Remix.run Logo
js2 5 hours ago

Hah... yeah, no, its Python isn't great. I'd definitely workable and better than what I see from 9/10 junior engineers, but it tends to be pretty verbose and over-engineered.

My repos all have pre-commit hooks which run the linters/formatters/type-checkers. Both Claude and Gemini will sometimes write code that won't get past mypy and they'll then struggle to get it typed correct before eventually by passing the pre-commit check with `git commit -n`.

I've had to add some fairly specific instructions to CLAUDE.md/GEMINI.md to get them to cut this out.

Claude is better about following the rules. Gemini just flat out ignores instructions. I've also found Gemini is more likely to get stuck in a loop and give up.

That said, I'm saying this after about 100 hours of experience with these LLMs. I'm sure they'll get better with their output and I'll get better with my input.

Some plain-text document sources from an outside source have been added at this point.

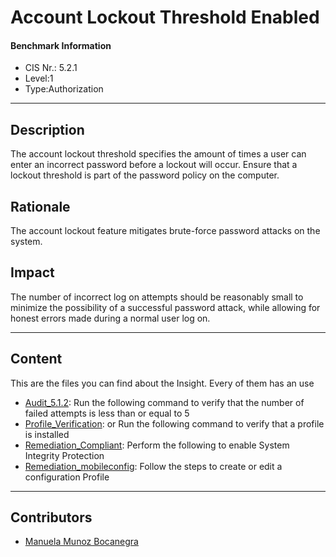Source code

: # Account Lockout Threshold Enabled
#### Benchmark Information
- CIS Nr.: 5.2.1
- Level:1
- Type:Authorization
------------------------
## Description

The account lockout threshold specifies the amount of times a user can enter an incorrect password before a lockout will occur.
Ensure that a lockout threshold is part of the password policy on the computer.

## Rationale

The account lockout feature mitigates brute-force password attacks on the system.

## Impact

The number of incorrect log on attempts should be reasonably small to minimize the possibility of a successful password attack, while allowing for honest errors made during a normal user log on.

---
## Content
This are the files you can find about the Insight. Every of them has an use 
* [Audit_5.1.2](https://github.com/apfelwerk/JamfProtectInsights/blob/08b6eb1cbb63100171d1ceceb79373cd646c3053/AuthorizationType/CIS_5.2.1_Account%20Lockout%20Threshold%20Enabled/Audit_5.2.1.sh): Run the following command to verify that the number of failed attempts is less than or equal to 5  
* [Profile_Verification](https://github.com/apfelwerk/JamfProtectInsights/blob/08b6eb1cbb63100171d1ceceb79373cd646c3053/AuthorizationType/CIS_5.2.1_Account%20Lockout%20Threshold%20Enabled/Profile_Verification.sh): or Run the following command to verify that a profile is installed
* [Remediation_Compliant](https://github.com/apfelwerk/JamfProtectInsights/blob/08b6eb1cbb63100171d1ceceb79373cd646c3053/AuthorizationType/CIS_5.2.1_Account%20Lockout%20Threshold%20Enabled/Remediation_Compliant.sh): Perform the following to enable System Integrity Protection
* [Remediation_mobileconfig](https://github.com/apfelwerk/JamfProtectInsights/blob/0ad83dbd64946602fcd582f79bf47a1aabf3eae2/AuthorizationType/CIS_5.2.1_Account%20Lockout%20Threshold%20Enabled/Remediation_Compliant.sh): Follow the steps to create or edit a configuration Profile
------------------------------------------------------------------------------------------------------------------------------------------------------------------------------------------------------------------------------------------------------------------------------------------------------------------------------
## Contributors
* [Manuela Munoz Bocanegra](https://github.com/manuelamunoz)


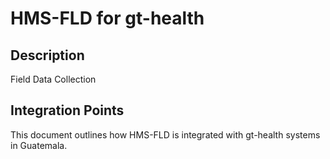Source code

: # HMS-FLD for gt-health

## Description

Field Data Collection

## Integration Points

This document outlines how HMS-FLD is integrated with gt-health systems in Guatemala.
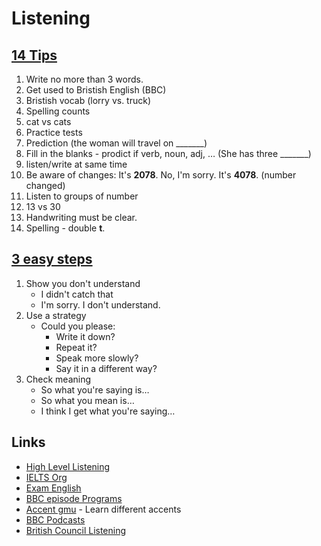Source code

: Listening
====

## [14 Tips](https://www.youtube.com/watch?v=OualsHB1FqE)

1. Write no more than 3 words.
2. Get used to Bristish English (BBC)
3. Bristish vocab (lorry vs. truck)
4. Spelling counts
5. cat vs cats
6. Practice tests
7. Prediction (the woman will travel on _______)
8. Fill in the blanks - prodict if verb, noun, adj, … (She has three _______)
9. listen/write at same time
10. Be aware of changes: It's **2078**. No, I'm sorry. It's **4078**. (number changed)
11. Listen to groups of number
12. 13 vs 30
13. Handwriting must be clear.
14. Spelling - double **t**.

## [3 easy steps](https://www.youtube.com/watch?v=k_LVNl35aJ4)

1. Show you don't understand
    - I didn't catch that
    - I'm sorry. I don't understand.
2. Use a strategy
    - Could you please:
      - Write it down?
      - Repeat it?
      - Speak more slowly?
      - Say it in a different way?
3. Check meaning
    - So what you're saying is…
    - So what you mean is…
    - I think I get what you're saying…

## Links

* [High Level Listening](http://www.highlevellistening.com/)
* [IELTS Org](https://www.ielts.org/about-the-test/sample-test-questions)
* [Exam English](http://examenglish.com/IELTS/IELTS_listening.html)
* [BBC episode Programs](http://www.bbc.co.uk/programmes/b006qykl)
* [Accent gmu](http://accent.gmu.edu/) - Learn different accents
* [BBC Podcasts](http://learnenglish.britishcouncil.org/en/listen-and-watch)
* [British Council Listening](http://takeielts.britishcouncil.org/prepare-your-test/free-ielts-practice-tests/listening-practice-test-1?utm_source=futurelearn&utm_medium=listening_link&utm_content=week-3&utm_campaign=ieltsmooc4-2016)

physicsguy 2 hours ago | parent | next [-]

To be fair, depending on what libraries you’re using, Python typing isn’t exactly easy even for a human, I spend more time battling with type checkers and stubs than I would like.

hkt an hour ago | parent | prev [-]

I can confirm input matters a lot. I'm a couple of hundred hours ahead of you and my prompting has come along a lot. I recommend test cycles, prompts to reflect on product-implementation fit (eg, is this what you've been asked to do?) and lots of interactivity. Despite what I've written elsewhere in these comments, the best work is a good oneshot followed by small iterations and attentive steering.